De tests voorspellen het begin echter niet. De testen kunnen een a2-globuline-niveau in het serum omvatten, evenals HLA-antigenen (HLA-A19, HLA-B22, HLA-DR9).

Behandeling van Oligoarticulaire Juveniele Idiopathische Artritis

De behandeling van verlengde oligoarticulaire juveniele idiopathische artritis lijkt veel op die van reumatoïde factor positieve of reumatoïde factor negatieve polyarticulaire juveniele idiopathische artritis. De overeenkomst in behandeling is te wijten aan de polyarticulaire betrokkenheid.

Voor persistente oligoarticulaire juveniele idiopathische artritis wordt gewoonlijk een stappenbenadering gebruikt:

  • Behandeling met een NSAID (met of zonder een intra-articulaire steroïde injectie)
  • Methotrexaat wordt geprobeerd als de respons op intra-articulaire steroïde-injecties ontoereikend is
  • TNF-remmer kan, met of zonder methotrexaat, worden toegevoegd als methotrexaat alleen onvoldoende is.

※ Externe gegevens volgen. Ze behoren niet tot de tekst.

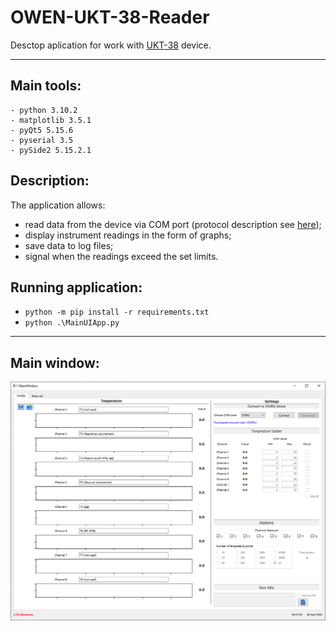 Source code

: # OWEN-UKT-38-Reader
Desctop aplication for work with [UKT-38](https://owen.ru/product/ukt38) device.
<hr>

## Main tools:
```
- python 3.10.2
- matplotlib 3.5.1
- pyQt5 5.15.6
- pyserial 3.5
- pySide2 5.15.2.1
```

## Description:
The application allows:
- read data from the device via COM port (protocol description see [here](https://github.com/shlom41k/OWEN-UKT-38-Reader/tree/main/src/files/%D0%A3%D0%9A%D0%A2));
- display instrument readings in the form of graphs;
- save data to log files;
- signal when the readings exceed the set limits.

## Running application:
- ```python -m pip install -r requirements.txt```
- ```python .\MainUIApp.py ```
<hr>

## Main window:
<p align="center">
  <img src="https://github.com/shlom41k/OWEN-UKT-38-Reader/blob/main/src/files/main.PNG">
</p>
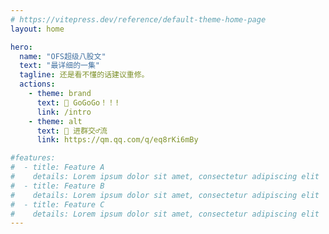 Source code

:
 ```yaml
---
# https://vitepress.dev/reference/default-theme-home-page
layout: home

hero:
  name: "OFS超级八股文"
  text: "最详细的一集"
  tagline: 还是看不懂的话建议重修。
  actions:
    - theme: brand
      text: 🚀 GoGoGo！！!
      link: /intro
    - theme: alt
      text: 💬 进群交♂流
      link: https://qm.qq.com/q/eq8rKi6mBy

#features:
#  - title: Feature A
#    details: Lorem ipsum dolor sit amet, consectetur adipiscing elit
#  - title: Feature B
#    details: Lorem ipsum dolor sit amet, consectetur adipiscing elit
#  - title: Feature C
#    details: Lorem ipsum dolor sit amet, consectetur adipiscing elit
---
```


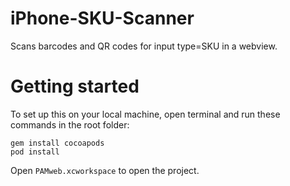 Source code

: iPhone-SKU-Scanner
==================

Scans barcodes and QR codes for input type=SKU in a webview.

# Getting started

To set up this on your local machine, open terminal and run these commands in the root folder:

```
gem install cocoapods
pod install
```

Open `PAMweb.xcworkspace` to open the project.
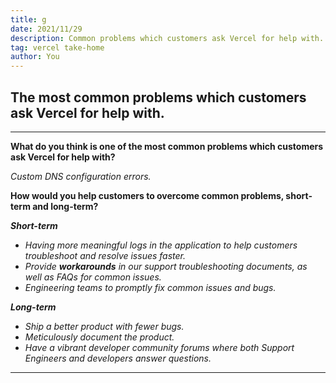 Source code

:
 ```yaml
---
title: g
date: 2021/11/29
description: Common problems which customers ask Vercel for help with.
tag: vercel take-home
author: You
---
```


## The most common problems which customers ask Vercel for help with.

----

**What do you think is one of the most common problems which customers ask Vercel for help with?**

_Custom DNS configuration errors._

**How would you help customers to overcome common problems, short-term and long-term?**

**_Short-term_**

- _Having more meaningful logs in the application to help customers troubleshoot and resolve issues faster._ 
- _Provide **workarounds** in our support troubleshooting documents, as well as FAQs for common issues._
- _Engineering teams to promptly fix common issues and bugs._

**_Long-term_**

- _Ship a better product with fewer bugs._
- _Meticulously document the product._
- _Have a vibrant developer community forums where both Support Engineers and developers answer questions._ 

--- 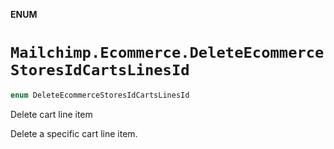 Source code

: **ENUM**

# `Mailchimp.Ecommerce.DeleteEcommerceStoresIdCartsLinesId`

```swift
enum DeleteEcommerceStoresIdCartsLinesId
```

Delete cart line item

Delete a specific cart line item.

Azulfidine (sulfasalazine) en Plaquenil (hydroxychloroquine) kunnen samen als alternatief plan worden gebruikt. Remissie (gedeeltelijke of volledige) van oligoarticulaire juveniele idiopathische artritis kan worden bereikt bij 60-70% van de patiënten met verlengde oligoarticulaire juveniele idiopathische artritis met het gebruik van methotrexaat.